Sunday, June 25, 2006
phew.. i've finally completed e bloody bcs project today.. i was super stressed up.. cos i had to design and make a website.. den i was later informed dat i had to do a ppt as well.. i assure u, u do NOT wan to noe how dat felt man.. it's almost lyk someone dropping a bomb on top of ur head.. u noe, dat "omg, my world juz crashed" kind of feeling.. yea.. dat's how i felt at dat time.. and trust me.. u dun wan to familiarize urself wif dat feeling.. i'm lyk going bonkers dese past few days.. my previous entries as evidence.. dis is how much stress can drive a person crazy.. yea well.. i noe i rambled a lot abt loads of stuff and i can confirm dat wat i've said were absolutely true.. ok.. mayb not e part abt me being stupid and all but yea, basically, it's all true.. i'm not saying dat i'm clever kz.. i noe i can b dumb at times but hey, ppl make mistakes ok.. i'm no exception.. yup, so now i'm pretty much happy after i've cleared e work.. *gives myself a pat on the shoulders and say,"gd job, kelly"^^* i'm really quite proud of myself u noe.. cos it's my 1st website and i did it on my own!! *ok, mayb wif a little hlp frm my bro and a lot of book flippings but i still did it..* and e ppt.. i feel dat it's f***ing great.. cos i played ard wif e hyperlinks and all.. haha.. i seriously had a lot of fun on dat.. but frm wat my grp members told me, e website's e best.. =.= and to think i felt dat it sux.. hmm.. i wonder if dey're juz consoling me..

-___________________- i seriously wldn't lyk dat..

hyuk hyuk.. so i'm seriously hoping dat it's really gd.. a lot of ppl actually told me dat it's nice.. but i'm being typically myself so i kept finding fault wif e way i've done things but i cant change dem now.. *too bad, evil qr* haha.. i've already burnt everything into a cd and i'll submit it tml morning.. =D i'm so glad it's over.. i'm filled wif a warm fuzzy feeling now.. keke.. cos i'm so satisfied.. if u wanna have a look at my brainchild, go to www.geocities.com/darkw1ngs to view..

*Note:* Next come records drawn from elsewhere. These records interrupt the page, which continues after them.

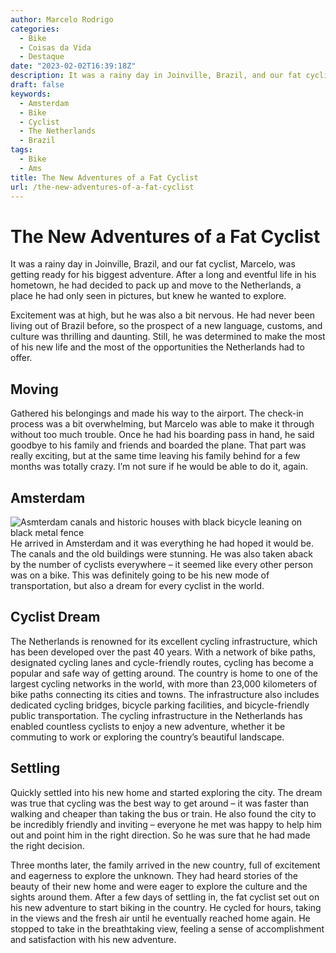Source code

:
 ```yaml
---
author: Marcelo Rodrigo
categories:
  - Bike
  - Coisas da Vida
  - Destaque
date: "2023-02-02T16:39:18Z"
description: It was a rainy day in Joinville, Brazil, and our fat cyclist, Marcelo, was getting ready for his biggest adventure moving to The Netherlands.
draft: false
keywords:
  - Amsterdam
  - Bike
  - Cyclist
  - The Netherlands
  - Brazil
tags:
  - Bike
  - Ams
title: The New Adventures of a Fat Cyclist
url: /the-new-adventures-of-a-fat-cyclist
---
```

# The New Adventures of a Fat Cyclist

It was a rainy day in Joinville, Brazil, and our fat cyclist, Marcelo, was getting ready for his biggest adventure. After a long and eventful life in his hometown, he had decided to pack up and move to the Netherlands, a place he had only seen in pictures, but knew he wanted to explore.

Excitement was at high, but he was also a bit nervous. He had never been living out of Brazil before, so the prospect of a new language, customs, and culture was thrilling and daunting. Still, he was determined to make the most of his new life and the most of the opportunities the Netherlands had to offer.

## Moving

Gathered his belongings and made his way to the airport. The check-in process was a bit overwhelming, but Marcelo was able to make it through without too much trouble. Once he had his boarding pass in hand, he said goodbye to his family and friends and boarded the plane. That part was really exciting, but at the same time leaving his family behind for a few months was totally crazy. I’m not sure if he would be able to do it, again.

## Amsterdam

![Asmterdam canals and historic houses with black bicycle leaning on black metal fence](/images/2023/amsterdam-canals.webp "Asmterdam canals and historic houses with black bicycle leaning on black metal fence")
He arrived in Amsterdam and it was everything he had hoped it would be. The canals and the old buildings were stunning. He was also taken aback by the number of cyclists everywhere – it seemed like every other person was on a bike. This was definitely going to be his new mode of transportation, but also a dream for every cyclist in the world.

## Cyclist Dream

The Netherlands is renowned for its excellent cycling infrastructure, which has been developed over the past 40 years. With a network of bike paths, designated cycling lanes and cycle-friendly routes, cycling has become a popular and safe way of getting around. The country is home to one of the largest cycling networks in the world, with more than 23,000 kilometers of bike paths connecting its cities and towns. The infrastructure also includes dedicated cycling bridges, bicycle parking facilities, and bicycle-friendly public transportation. The cycling infrastructure in the Netherlands has enabled countless cyclists to enjoy a new adventure, whether it be commuting to work or exploring the country’s beautiful landscape.

## Settling

Quickly settled into his new home and started exploring the city. The dream was true that cycling was the best way to get around – it was faster than walking and cheaper than taking the bus or train. He also found the city to be incredibly friendly and inviting – everyone he met was happy to help him out and point him in the right direction. So he was sure that he had made the right decision.

Three months later, the family arrived in the new country, full of excitement and eagerness to explore the unknown. They had heard stories of the beauty of their new home and were eager to explore the culture and the sights around them. After a few days of settling in, the fat cyclist set out on his new adventure to start biking in the country. He cycled for hours, taking in the views and the fresh air until he eventually reached home again. He stopped to take in the breathtaking view, feeling a sense of accomplishment and satisfaction with his new adventure.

hmm.. projects aside.. time for some updates.. well, since last wk, i was sick.. =x yesh.. i've got a pretty serious cough and mayb a slight flu.. and guess wat? i've developed rashes 2 days ago! ARGHHHH!!! so now my arms and legs are covered wif red spots.. looks so ugly.. damn i hate it!! and wen i went to see e doc ytd and told him abt it, he was lyk," i dun think it's anything serious. juz let it fade on it's own"

-__________-

hello?!?! i came to u cos i needed a cure for it, not to wait for it to fade... i dun wan to go to sch covered in spots u noe... and no, in case u're wondering, e rash is NOT contagious.. i repeat, it's NOT contagious.. so pls dun avoid me wen u see me on e streets or in sch or watever place la! =.= now I'M being lame..

so yea, i'll b a "gd" girl and wait for e rash to fade.. in e mean time, i think i'll try to cover up as much as possible.. so watch out ppl, spotty girl's on e loose!!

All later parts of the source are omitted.